Truthfully, the entire world is invested in Africa, whether for self-serving (economic, paternalistic), or altruistic (moral, religious) reasons. Governments, nonprofits, and individuals alike hold stakes in the Motherland, yet Africa is continuously ranked at the poorest continent (by per capita GDP).
Are colonizers, rapists, enslavers, and their descendents waiting for Africa to solve the problems they themselves caused? Are Africans hoping for external aid that will eventually offset the damage done by external powers? Members of the diaspora have two options: focus on building their own individual wealth, leaving the reparation work in Africa to international NGOs and foreign/local governments, or work on building capacity in their home nation themselves.
It is not selfish for the diaspora to focus on individual wealth. If we consider the diaspora as simply African people outside of Africa, then it would appear to be the most tremendous act of colonial defiance in and of itself. By leaving the continent, people of the diaspora literally deconstructed colonial spaces.
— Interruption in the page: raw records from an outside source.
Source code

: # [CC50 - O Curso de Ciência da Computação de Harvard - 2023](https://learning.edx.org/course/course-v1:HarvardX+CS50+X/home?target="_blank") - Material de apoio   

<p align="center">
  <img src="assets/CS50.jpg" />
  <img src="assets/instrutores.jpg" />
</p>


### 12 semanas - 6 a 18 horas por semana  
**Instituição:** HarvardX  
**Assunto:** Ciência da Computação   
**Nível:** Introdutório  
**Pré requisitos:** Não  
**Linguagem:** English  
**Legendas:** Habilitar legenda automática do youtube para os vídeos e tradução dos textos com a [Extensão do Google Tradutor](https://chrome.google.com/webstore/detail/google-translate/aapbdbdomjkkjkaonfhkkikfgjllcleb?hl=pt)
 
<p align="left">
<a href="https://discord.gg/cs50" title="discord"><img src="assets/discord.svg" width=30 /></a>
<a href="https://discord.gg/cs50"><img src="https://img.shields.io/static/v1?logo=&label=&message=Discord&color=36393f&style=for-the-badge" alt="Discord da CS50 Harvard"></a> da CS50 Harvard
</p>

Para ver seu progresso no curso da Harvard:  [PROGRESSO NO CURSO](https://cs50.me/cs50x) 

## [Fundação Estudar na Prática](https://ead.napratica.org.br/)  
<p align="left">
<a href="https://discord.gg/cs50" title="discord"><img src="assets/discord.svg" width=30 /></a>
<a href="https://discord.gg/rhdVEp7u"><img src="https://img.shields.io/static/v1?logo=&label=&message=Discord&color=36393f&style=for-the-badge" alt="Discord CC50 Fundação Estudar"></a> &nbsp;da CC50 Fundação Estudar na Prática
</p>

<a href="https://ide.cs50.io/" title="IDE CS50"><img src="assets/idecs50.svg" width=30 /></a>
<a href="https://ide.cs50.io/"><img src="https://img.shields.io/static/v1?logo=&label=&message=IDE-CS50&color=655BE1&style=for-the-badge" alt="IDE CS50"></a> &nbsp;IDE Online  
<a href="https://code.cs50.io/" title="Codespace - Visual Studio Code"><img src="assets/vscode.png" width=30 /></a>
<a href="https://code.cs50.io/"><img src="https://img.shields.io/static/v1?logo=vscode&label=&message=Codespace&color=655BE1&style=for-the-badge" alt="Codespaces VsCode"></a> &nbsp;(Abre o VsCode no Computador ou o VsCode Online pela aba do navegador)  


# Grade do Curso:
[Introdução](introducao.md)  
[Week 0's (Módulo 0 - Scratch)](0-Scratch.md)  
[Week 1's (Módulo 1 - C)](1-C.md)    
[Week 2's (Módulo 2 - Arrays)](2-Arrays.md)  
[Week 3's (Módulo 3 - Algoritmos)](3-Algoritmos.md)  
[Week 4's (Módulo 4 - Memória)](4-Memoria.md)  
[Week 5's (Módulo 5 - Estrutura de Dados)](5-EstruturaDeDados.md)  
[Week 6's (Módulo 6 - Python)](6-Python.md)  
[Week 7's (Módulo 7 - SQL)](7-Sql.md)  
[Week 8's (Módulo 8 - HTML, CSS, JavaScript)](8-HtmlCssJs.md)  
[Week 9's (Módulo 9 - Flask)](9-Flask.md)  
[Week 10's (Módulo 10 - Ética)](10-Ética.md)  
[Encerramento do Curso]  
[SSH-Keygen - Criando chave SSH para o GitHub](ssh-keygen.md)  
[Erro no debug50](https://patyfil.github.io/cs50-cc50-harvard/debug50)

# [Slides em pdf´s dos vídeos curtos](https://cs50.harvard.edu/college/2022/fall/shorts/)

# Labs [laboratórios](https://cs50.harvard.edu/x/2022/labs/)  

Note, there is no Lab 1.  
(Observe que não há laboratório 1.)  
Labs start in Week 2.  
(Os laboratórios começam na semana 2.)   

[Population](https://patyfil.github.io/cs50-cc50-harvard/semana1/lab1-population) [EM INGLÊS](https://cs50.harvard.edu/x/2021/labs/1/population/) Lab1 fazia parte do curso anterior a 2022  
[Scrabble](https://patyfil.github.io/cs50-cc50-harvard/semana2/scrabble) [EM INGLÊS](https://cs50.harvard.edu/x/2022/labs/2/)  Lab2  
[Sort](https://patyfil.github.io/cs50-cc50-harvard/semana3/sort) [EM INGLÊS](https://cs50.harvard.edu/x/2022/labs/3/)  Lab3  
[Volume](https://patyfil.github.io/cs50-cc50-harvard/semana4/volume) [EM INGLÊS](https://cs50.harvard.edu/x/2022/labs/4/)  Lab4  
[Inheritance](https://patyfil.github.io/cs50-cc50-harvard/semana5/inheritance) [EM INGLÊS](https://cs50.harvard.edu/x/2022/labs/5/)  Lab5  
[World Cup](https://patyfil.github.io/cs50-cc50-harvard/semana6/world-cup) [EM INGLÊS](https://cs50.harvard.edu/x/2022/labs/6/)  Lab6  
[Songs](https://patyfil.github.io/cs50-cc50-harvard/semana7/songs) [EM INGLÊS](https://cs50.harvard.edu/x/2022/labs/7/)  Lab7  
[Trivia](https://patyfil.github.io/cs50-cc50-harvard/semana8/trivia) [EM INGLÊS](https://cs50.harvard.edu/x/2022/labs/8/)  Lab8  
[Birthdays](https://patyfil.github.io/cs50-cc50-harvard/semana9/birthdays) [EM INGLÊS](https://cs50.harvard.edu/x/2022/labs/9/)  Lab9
Now, by focusing on themselves as individuals, they can use the entire world as their platform for writing new, anti-colonial, stories. Quite literally rewriting history is undoubtedly impactful for present-day Africa.
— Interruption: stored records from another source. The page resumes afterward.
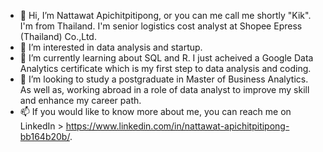 - 👋 Hi, I’m Nattawat Apichitpitipong, or you can me call me shortly "Kik". I'm from Thailand. I'm senior logistics cost analyst at Shopee Epress (Thailand) Co.,Ltd.
- 👀 I’m interested in data analysis and startup.
- 🌱 I’m currently learning about SQL and R. I just acheived a Google Data Analytics certificate which is my first step to data analysis and coding.
- 💞️ I’m looking to study a postgraduate in Master of Business Analytics. As well as, working abroad in a role of data analyst to improve my skill and enhance my career path.
- 📫 If you would like to know more about me, you can reach me on LinkedIn > https://www.linkedin.com/in/nattawat-apichitpitipong-bb164b20b/.

<!---
NattawatApi/NattawatApi is a ✨ special ✨ repository because its `README.md` (this file) appears on your GitHub profile.
You can click the Preview link to take a look at your changes.
--->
At the same time, let’s not forget that there are African-founded and run organizations that focus on education, conservation, and maternal health, just to give a few examples. However, if so much African talents continue to choose work predominantly outside of Africa, then the majority of development projects within the continent will continue to be headed by foreign governments and outside organizations (do a Google search for African NGOs -- a quick look at most of the organizations’ websites will reveal an “about the founder” page; the existence of such a page guarantees that you’ll be blessed with the picture of a White Savior ®).
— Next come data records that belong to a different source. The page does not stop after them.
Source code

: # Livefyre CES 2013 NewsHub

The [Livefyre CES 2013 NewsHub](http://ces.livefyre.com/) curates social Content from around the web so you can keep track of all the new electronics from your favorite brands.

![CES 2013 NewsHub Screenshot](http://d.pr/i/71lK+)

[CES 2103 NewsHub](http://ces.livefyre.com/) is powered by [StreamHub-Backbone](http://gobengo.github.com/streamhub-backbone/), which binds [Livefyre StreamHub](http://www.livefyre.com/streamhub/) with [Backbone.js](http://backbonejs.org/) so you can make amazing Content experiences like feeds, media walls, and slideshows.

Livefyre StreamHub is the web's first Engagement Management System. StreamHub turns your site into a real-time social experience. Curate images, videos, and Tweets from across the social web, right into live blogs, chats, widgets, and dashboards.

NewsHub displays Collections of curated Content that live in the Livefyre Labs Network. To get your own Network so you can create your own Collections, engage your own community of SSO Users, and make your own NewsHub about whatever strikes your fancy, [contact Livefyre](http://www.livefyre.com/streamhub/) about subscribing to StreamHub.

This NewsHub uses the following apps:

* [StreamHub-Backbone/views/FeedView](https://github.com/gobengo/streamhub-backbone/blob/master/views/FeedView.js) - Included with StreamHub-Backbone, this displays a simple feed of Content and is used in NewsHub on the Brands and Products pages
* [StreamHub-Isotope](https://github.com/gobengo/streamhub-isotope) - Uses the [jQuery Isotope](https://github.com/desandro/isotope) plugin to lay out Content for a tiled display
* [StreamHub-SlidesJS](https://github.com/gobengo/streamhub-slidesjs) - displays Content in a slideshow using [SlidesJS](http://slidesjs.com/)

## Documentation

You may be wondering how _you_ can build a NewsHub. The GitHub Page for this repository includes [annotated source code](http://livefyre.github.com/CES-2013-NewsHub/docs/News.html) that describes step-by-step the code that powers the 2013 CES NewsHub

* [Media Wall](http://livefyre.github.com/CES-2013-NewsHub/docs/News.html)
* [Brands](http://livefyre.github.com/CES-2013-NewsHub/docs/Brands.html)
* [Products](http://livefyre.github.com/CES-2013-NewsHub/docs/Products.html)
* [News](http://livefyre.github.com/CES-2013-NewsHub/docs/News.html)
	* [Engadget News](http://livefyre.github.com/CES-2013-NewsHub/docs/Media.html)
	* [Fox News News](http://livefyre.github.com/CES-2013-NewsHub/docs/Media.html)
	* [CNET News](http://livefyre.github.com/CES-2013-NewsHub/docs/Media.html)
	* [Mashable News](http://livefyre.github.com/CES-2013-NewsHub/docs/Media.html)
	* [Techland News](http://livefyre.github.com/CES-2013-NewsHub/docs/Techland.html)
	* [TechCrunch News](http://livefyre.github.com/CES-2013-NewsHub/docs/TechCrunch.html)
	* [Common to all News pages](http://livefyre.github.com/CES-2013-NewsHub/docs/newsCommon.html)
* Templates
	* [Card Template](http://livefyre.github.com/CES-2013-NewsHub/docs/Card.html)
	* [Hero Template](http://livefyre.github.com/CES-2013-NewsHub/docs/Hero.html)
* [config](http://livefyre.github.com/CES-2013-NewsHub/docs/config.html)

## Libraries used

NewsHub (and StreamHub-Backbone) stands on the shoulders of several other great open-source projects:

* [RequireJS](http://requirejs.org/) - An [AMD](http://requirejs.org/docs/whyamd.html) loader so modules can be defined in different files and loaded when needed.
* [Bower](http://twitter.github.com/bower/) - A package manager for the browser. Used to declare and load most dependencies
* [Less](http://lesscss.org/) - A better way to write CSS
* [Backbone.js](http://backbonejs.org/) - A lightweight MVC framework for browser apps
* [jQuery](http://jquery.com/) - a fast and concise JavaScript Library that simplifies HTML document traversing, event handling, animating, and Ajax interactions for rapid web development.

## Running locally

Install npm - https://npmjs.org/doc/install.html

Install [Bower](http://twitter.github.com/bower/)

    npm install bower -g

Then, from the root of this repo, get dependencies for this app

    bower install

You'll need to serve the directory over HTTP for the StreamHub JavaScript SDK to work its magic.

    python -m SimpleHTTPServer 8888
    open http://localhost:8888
It is an acknowledged truth of international aid that foreign resources have never developed anything lasting, but have instead been (at best) an ally to local efforts and an immediate but temporary alleviation of poverty. The best kind of aid works like an intern to strong existing governments.
There are two issues in Africa then: lack of effective governments, and misaligned goals. Do the goals of African governments align with those of the African people? And more pressingly to an outsider like myself, do the goals of aid organizations and foreign governments align with those of the African people? I mean, really, how would that even be possible if these efforts are not being spearheaded by the diaspora?
It would be misleading to leave out, here, the paternalism that has now become inherent in international development; yet another downside of accepting aid. Do the paternalistic intentions of aid matter if the receivers are aware of them? Is it fair that African governments must deal with this if they are to accept assistance? What is the alternative?
Will the white world change its approach to Africa anytime soon, or should the people of the diaspora return home to build anew?